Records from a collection
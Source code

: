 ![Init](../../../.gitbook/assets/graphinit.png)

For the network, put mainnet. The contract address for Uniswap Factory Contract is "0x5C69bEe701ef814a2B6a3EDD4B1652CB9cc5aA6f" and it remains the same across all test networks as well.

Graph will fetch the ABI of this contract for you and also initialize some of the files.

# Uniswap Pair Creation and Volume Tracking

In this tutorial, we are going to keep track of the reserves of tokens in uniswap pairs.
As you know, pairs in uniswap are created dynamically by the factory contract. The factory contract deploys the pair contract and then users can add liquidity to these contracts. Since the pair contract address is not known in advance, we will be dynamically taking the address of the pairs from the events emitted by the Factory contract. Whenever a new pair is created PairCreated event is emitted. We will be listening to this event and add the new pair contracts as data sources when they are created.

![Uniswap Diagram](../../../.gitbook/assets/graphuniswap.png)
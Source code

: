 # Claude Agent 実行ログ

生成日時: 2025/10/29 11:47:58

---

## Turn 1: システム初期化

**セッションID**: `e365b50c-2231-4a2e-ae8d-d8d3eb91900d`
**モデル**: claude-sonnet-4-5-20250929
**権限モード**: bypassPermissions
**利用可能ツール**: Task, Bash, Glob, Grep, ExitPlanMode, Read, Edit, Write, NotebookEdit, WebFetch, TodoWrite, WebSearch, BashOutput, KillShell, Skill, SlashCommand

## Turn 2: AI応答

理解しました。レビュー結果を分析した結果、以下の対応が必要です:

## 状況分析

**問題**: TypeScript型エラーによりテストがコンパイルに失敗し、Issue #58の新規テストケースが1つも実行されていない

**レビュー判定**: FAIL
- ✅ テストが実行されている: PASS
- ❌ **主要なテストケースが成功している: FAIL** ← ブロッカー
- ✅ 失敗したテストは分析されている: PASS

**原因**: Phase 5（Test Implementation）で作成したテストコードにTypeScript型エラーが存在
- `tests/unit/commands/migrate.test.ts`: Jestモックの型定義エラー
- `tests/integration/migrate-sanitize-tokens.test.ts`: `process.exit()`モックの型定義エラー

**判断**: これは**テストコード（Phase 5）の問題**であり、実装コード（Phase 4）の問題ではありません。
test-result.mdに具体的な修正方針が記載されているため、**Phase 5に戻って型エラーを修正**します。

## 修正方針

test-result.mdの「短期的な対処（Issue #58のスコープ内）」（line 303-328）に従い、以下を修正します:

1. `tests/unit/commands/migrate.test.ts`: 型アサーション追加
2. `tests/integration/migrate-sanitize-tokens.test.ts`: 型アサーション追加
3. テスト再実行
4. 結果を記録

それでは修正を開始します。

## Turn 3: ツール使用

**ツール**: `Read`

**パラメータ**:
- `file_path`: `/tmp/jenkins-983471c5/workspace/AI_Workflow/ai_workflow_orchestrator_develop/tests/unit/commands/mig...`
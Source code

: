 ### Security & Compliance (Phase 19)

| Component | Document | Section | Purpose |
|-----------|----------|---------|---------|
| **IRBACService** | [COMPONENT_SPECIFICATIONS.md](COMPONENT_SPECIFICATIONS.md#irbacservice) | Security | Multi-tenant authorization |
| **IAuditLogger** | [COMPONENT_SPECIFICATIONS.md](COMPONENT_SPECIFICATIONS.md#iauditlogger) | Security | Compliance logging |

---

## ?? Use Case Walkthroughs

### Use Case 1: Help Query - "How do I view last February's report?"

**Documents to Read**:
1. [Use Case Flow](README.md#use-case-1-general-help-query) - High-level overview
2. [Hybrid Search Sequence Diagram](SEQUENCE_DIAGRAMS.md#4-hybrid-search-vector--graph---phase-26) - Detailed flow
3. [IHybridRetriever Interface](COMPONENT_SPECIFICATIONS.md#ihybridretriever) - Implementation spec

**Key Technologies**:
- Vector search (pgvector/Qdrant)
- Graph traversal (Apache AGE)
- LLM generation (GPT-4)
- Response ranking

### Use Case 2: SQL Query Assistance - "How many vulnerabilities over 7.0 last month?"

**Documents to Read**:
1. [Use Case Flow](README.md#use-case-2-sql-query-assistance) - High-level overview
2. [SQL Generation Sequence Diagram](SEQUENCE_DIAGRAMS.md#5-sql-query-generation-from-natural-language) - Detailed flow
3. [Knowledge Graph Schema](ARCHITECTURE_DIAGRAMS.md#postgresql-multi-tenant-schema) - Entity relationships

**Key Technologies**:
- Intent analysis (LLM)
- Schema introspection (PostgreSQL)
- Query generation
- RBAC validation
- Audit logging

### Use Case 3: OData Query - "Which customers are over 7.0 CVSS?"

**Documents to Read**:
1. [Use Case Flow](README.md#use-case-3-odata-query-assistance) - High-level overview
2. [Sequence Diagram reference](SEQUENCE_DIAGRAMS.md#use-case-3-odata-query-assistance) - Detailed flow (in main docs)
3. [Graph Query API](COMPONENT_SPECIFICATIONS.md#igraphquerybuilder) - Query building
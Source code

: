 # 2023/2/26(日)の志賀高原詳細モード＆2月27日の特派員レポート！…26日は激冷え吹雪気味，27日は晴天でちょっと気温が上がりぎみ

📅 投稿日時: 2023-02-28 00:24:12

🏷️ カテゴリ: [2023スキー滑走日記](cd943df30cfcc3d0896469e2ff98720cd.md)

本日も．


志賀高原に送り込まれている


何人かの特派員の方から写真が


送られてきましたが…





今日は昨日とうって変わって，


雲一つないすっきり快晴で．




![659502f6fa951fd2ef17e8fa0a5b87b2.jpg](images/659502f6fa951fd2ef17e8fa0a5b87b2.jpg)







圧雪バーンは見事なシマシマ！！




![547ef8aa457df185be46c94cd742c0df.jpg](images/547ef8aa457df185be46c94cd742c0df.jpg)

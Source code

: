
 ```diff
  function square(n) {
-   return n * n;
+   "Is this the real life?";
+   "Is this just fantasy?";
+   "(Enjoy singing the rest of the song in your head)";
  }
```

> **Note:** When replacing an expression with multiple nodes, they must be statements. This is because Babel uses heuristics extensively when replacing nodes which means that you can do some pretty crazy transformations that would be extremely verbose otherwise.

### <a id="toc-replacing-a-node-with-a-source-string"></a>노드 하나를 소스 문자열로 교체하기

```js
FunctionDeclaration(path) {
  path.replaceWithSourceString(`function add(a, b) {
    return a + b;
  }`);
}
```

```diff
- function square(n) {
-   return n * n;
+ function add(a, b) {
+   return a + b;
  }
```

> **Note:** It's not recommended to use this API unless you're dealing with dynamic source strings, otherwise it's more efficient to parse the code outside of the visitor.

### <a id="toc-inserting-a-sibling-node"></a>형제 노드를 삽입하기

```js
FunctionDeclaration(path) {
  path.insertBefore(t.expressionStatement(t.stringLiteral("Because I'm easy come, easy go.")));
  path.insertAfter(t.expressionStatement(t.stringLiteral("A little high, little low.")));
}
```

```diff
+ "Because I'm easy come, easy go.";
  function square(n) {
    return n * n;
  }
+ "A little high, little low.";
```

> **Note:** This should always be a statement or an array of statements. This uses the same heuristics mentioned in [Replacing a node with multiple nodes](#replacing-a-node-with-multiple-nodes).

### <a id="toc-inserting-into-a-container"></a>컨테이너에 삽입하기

Exercise requirements: Give again, exactly as written, every line from the first one above through the line that has "In this tutorial, we" in it.

Exercise output:
Source code

: ![Init](../../../.gitbook/assets/graphinit.png)

For the network, put mainnet. The contract address for Uniswap Factory Contract is "0x5C69bEe701ef814a2B6a3EDD4B1652CB9cc5aA6f" and it remains the same across all test networks as well.

Graph will fetch the ABI of this contract for you and also initialize some of the files.

# Uniswap Pair Creation and Volume Tracking

In this tutorial, we are going to keep track of the reserves of tokens in uniswap pairs.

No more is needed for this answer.